Dealing with DBCS mail
- Background: DBCS means "double byte character sets," invented in pre-Unicode days to deal with languages that need character space far beyond the 256 that can be provided by a single byte. They are very common in East Asian countries, though Unicode is gaining ground. As of version 0.6.1, ZOE has troubles handling some DBCS mail. The following is an attempt at documenting the issues I've seen.
- The content doesn't display correctly.
- This happens when the "charset" setting in the "Content-Type" header field is improperly set. Check the setting in the source, and you may see "charset=us-ascii" or "charset=iso-8859-1". That's because Windows (I don't know about other OSes) have something called "default system language" (user-definable on some systems) that would override/overlook some charset setting and display it as the "default system language" (traditional Chinese using big5 code, e.g.). That's the easiest way to add support of East Asian languages to non-Unicode programs. The main drawback is that on such systems, non-Unicode programs can no longer display genuine 8bit iso-8859-1 characters (alphabets with accent marks, e.g.), for they've been intercepted by the system and displayed as some local langauge. IOW, on such systems, when a program tells the system to display something in iso-8859-1, the system ignores the request and treats it as some local language.
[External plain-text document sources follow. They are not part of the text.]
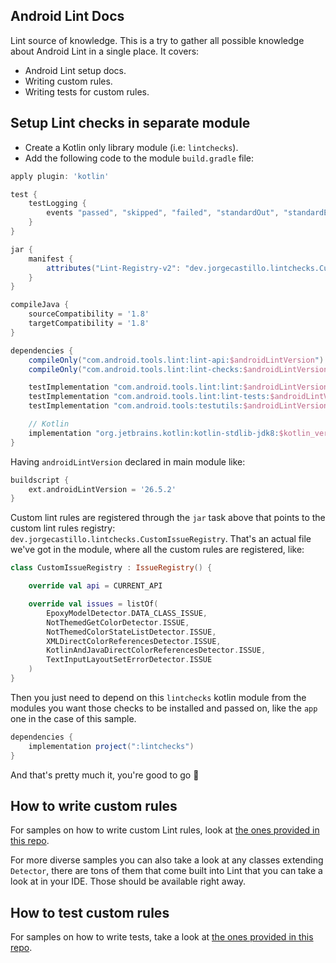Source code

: ## Android Lint Docs

Lint source of knowledge. This is a try to gather all possible knowledge about Android Lint in a single place. It covers:

* Android Lint setup docs.
* Writing custom rules.
* Writing tests for custom rules.

## Setup Lint checks in separate module

* Create a Kotlin only library module (i.e: `lintchecks`).
* Add the following code to the module `build.gradle` file:

```groovy
apply plugin: 'kotlin'

test {
    testLogging {
        events "passed", "skipped", "failed", "standardOut", "standardError"
    }
}

jar {
    manifest {
        attributes("Lint-Registry-v2": "dev.jorgecastillo.lintchecks.CustomIssueRegistry")
    }
}

compileJava {
    sourceCompatibility = '1.8'
    targetCompatibility = '1.8'
}

dependencies {
    compileOnly("com.android.tools.lint:lint-api:$androidLintVersion")
    compileOnly("com.android.tools.lint:lint-checks:$androidLintVersion")

    testImplementation "com.android.tools.lint:lint:$androidLintVersion"
    testImplementation "com.android.tools.lint:lint-tests:$androidLintVersion"
    testImplementation "com.android.tools:testutils:$androidLintVersion"

    // Kotlin
    implementation "org.jetbrains.kotlin:kotlin-stdlib-jdk8:$kotlin_version"
}
```

Having `androidLintVersion` declared in main module like:
```groovy
buildscript {
    ext.androidLintVersion = '26.5.2'
}
```

Custom lint rules are registered through the `jar` task above that points to the custom lint rules registry: `dev.jorgecastillo.lintchecks.CustomIssueRegistry`. That's an actual file we've got in the module, where all the custom rules are registered, like:

```kotlin
class CustomIssueRegistry : IssueRegistry() {

    override val api = CURRENT_API

    override val issues = listOf(
        EpoxyModelDetector.DATA_CLASS_ISSUE,
        NotThemedGetColorDetector.ISSUE,
        NotThemedColorStateListDetector.ISSUE,
        XMLDirectColorReferencesDetector.ISSUE,
        KotlinAndJavaDirectColorReferencesDetector.ISSUE,
        TextInputLayoutSetErrorDetector.ISSUE
    )
}
```

Then you just need to depend on this `lintchecks` kotlin module from the modules you want those checks to be installed and passed on, like the `app` one in the case of this sample.

```groovy
dependencies {
    implementation project(":lintchecks")
}
```

And that's pretty much it, you're good to go 🎉

## How to write custom rules

For samples on how to write custom Lint rules, look at [the ones provided in this repo](https://github.com/JorgeCastilloPrz/AndroidLintDocs/tree/master/lintchecks/src/main/java/dev/jorgecastillo/lintchecks).

For more diverse samples you can also take a look at any classes extending `Detector`, there are tons of them that come built into Lint that you can take a look at in your IDE. Those should be available right away.

## How to test custom rules

For samples on how to write tests, take a look at [the ones provided in this repo](https://github.com/JorgeCastilloPrz/AndroidLintDocs/tree/master/lintchecks/src/test/java/dev/jorgecastillo/lintchecks).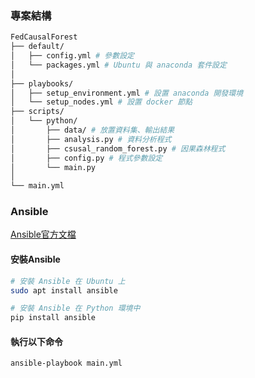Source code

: 
### 專案結構
```bash
FedCausalForest
├── default/
│   ├── config.yml # 參數設定
│   └── packages.yml # Ubuntu 與 anaconda 套件設定
│
├── playbooks/
│   ├── setup_environment.yml # 設置 anaconda 開發環境
│   └── setup_nodes.yml # 設置 docker 節點
├── scripts/
│   └── python/
│       ├── data/ # 放置資料集、輸出結果
│       ├── analysis.py # 資料分析程式
│       ├── csusal_random_forest.py # 因果森林程式
│       ├── config.py # 程式參數設定
│       └── main.py
│ 
└── main.yml
```


### Ansible
[Ansible官方文檔](https://docs.ansible.com/ansible/latest/collections/ansible/builtin/apt_module.html)

#### 安裝Ansible
```bash
# 安裝 Ansible 在 Ubuntu 上
sudo apt install ansible

# 安裝 Ansible 在 Python 環境中
pip install ansible
```

#### 執行以下命令
```bash
ansible-playbook main.yml
```
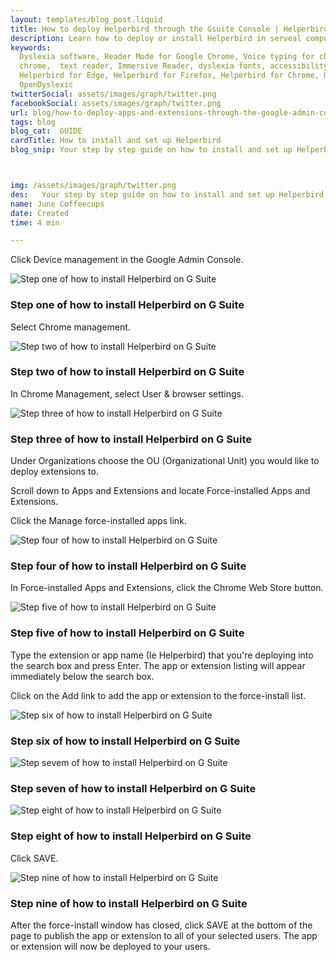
 ```yaml
---
layout: templates/blog_post.liquid
title: How to deploy Helperbird through the Gsuite Console | Helperbird
description: Learn how to deploy or install Helperbird in serveal computers at once.
keywords:
  Dyslexia software, Reader Mode for Google Chrome, Voice typing for chrome, Text to speech for
  chrome,  text reader, Immersive Reader, dyslexia fonts, accessibility software, dyslexia software,
  Helperbird for Edge, Helperbird for Firefox, Helperbird for Chrome, Opendyslexic for Chrome,
  OpenDyslexic
twitterSocial: assets/images/graph/twitter.png
facebookSocial: assets/images/graph/twitter.png
url: blog/how-to-deploy-apps-and-extensions-through-the-google-admin-console/
tags: blog
blog_cat:  GUIDE
cardTitle: How to install and set up Helperbird
blog_snip: Your step by step guide on how to install and set up Helperbird.



img: /assets/images/graph/twitter.png
des:   Your step by step guide on how to install and set up Helperbird.
name: June Coffeecups
date: Created
time: 4 min

---
```


  

Click Device management in the Google Admin Console.

  

![Step one of how to install Helperbird on G Suite](/assets/images/blog/how-to-deploy-apps-and-extensions-through-the-google-admin-console/steps_1.png)

  

### Step one of how to install Helperbird on G Suite

  

Select Chrome management.

  

![Step two of how to install Helperbird on G Suite](/assets/images/blog/how-to-deploy-apps-and-extensions-through-the-google-admin-console/steps_2.png)

  

### Step two of how to install Helperbird on G Suite

  

In Chrome Management, select User & browser settings.

  

![Step three of how to install Helperbird on G Suite](/assets/images/blog/how-to-deploy-apps-and-extensions-through-the-google-admin-console/steps_3.png)

  

### Step three of how to install Helperbird on G Suite

  

Under Organizations choose the OU (Organizational Unit) you would like to deploy extensions to.

Scroll down to Apps and Extensions and locate Force-installed Apps and Extensions.

  

Click the Manage force-installed apps link.

  

![Step four of how to install Helperbird on G Suite](/assets/images/blog/how-to-deploy-apps-and-extensions-through-the-google-admin-console/steps_4.png)

  

### Step four of how to install Helperbird on G Suite

  

In Force-installed Apps and Extensions, click the Chrome Web Store button.

  

![Step five of how to install Helperbird on G Suite](/assets/images/blog/how-to-deploy-apps-and-extensions-through-the-google-admin-console/steps_5.png)

  

### Step five of how to install Helperbird on G Suite

  

Type the extension or app name (Ie Helperbird) that you're deploying into the search box and press Enter. The app or extension listing will appear immediately below the search box.

Click on the Add link to add the app or extension to the force-install list.

  

![Step six of how to install Helperbird on G Suite](/assets/images/blog/how-to-deploy-apps-and-extensions-through-the-google-admin-console/steps_6.png)

  

### Step six of how to install Helperbird on G Suite

  

![Step sevem of how to install Helperbird on G Suite](/assets/images/blog/how-to-deploy-apps-and-extensions-through-the-google-admin-console/steps_7.png)

  

### Step seven of how to install Helperbird on G Suite

  

![Step eight of how to install Helperbird on G Suite](/assets/images/blog/how-to-deploy-apps-and-extensions-through-the-google-admin-console/steps_8.png)

  

### Step eight of how to install Helperbird on G Suite

  

Click SAVE.

  

![Step nine of how to install Helperbird on G Suite](/assets/images/blog/how-to-deploy-apps-and-extensions-through-the-google-admin-console/steps_9.png)

  

### Step nine of how to install Helperbird on G Suite

  

After the force-install window has closed, click SAVE at the bottom of the page to publish the app or extension to all of your selected users. The app or extension will now be deployed to your users.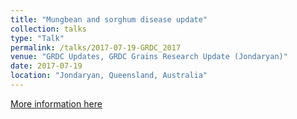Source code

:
 ```yaml
---
title: "Mungbean and sorghum disease update"
collection: talks
type: "Talk"
permalink: /talks/2017-07-19-GRDC_2017
venue: "GRDC Updates, GRDC Grains Research Update (Jondaryan)"
date: 2017-07-19
location: "Jondaryan, Queensland, Australia"
---
```


[More information here](https://grdc.com.au/resources-and-publications/grdc-update-papers/tab-content/grdc-update-papers/2017/07/mungbean-and-sorghum-disease-update)

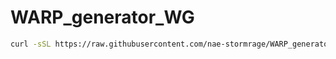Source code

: # WARP_generator_WG
```bash
curl -sSL https://raw.githubusercontent.com/nae-stormrage/WARP_generator_WG/main/warp_gen.sh | bash -s 5
```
- ZOE is a Unicode program, and it thrives to display all languages properly. In order to do that, ZOE displays everything in utf-8. When doing the conversion, ZOE depends on the charset setting to tell what the content is made of and to convert it accordingly. ZOE doesn't ignore the "iso-8859-1" setting and substitute it with some other charset.
- Knowing this, the workaround is simply, albeit tedius if you have many such messages. Change the "us-ascii" or "iso-8859-1" part into the correct on (e.g.: big5) before importing such mail. If you have imported it already, you have to delete it, purge, and then import the corrected one.
- Sometimes the charset or the whole "Content-Type" field is missing. Add it by hand.
- The content displays correctly, but the header doesn't.
- Two possibilities here. The first is the header isn't encoded. See the above section about 8bit headers.
- Another possibility is the header is encoded, but the charset is wrong. E.g., it says
"=?ISO-8889-1?B?rOOwUbd8vdek5cNEpdg=?="
- when in fact it means
"=?BIG5?B?rOOwUbd8vdek5cNEpdg=?="
- Your emailer might display it correctly because of the "default system language" feature describled above. The solution is obvious: correct the charset and ZOE should import just fine.
- The plain text part displays correctly, but the html part (by clicking on the "HTML" link at the top) doesn't, or vice versa.
- If it's a multipart message with a plain text part and a html part, then one of the charset is wrong (though I don't know how this is possible, my emailer can't do that).
- If it's a "Content-type: text/html" message without a plain text part, and the charset is correct, then you probably run into a bug of ZOE (actually a bug in a 3rd-party library ZOE uses). The author is working on it.
- As mentioned a few times, a new version is on its way, which should solve most problems. But you shouldn't expect ZOE to work when the charset is wrong. So making sure your mail has the right charset is a must, even if you plan to wait for the new version.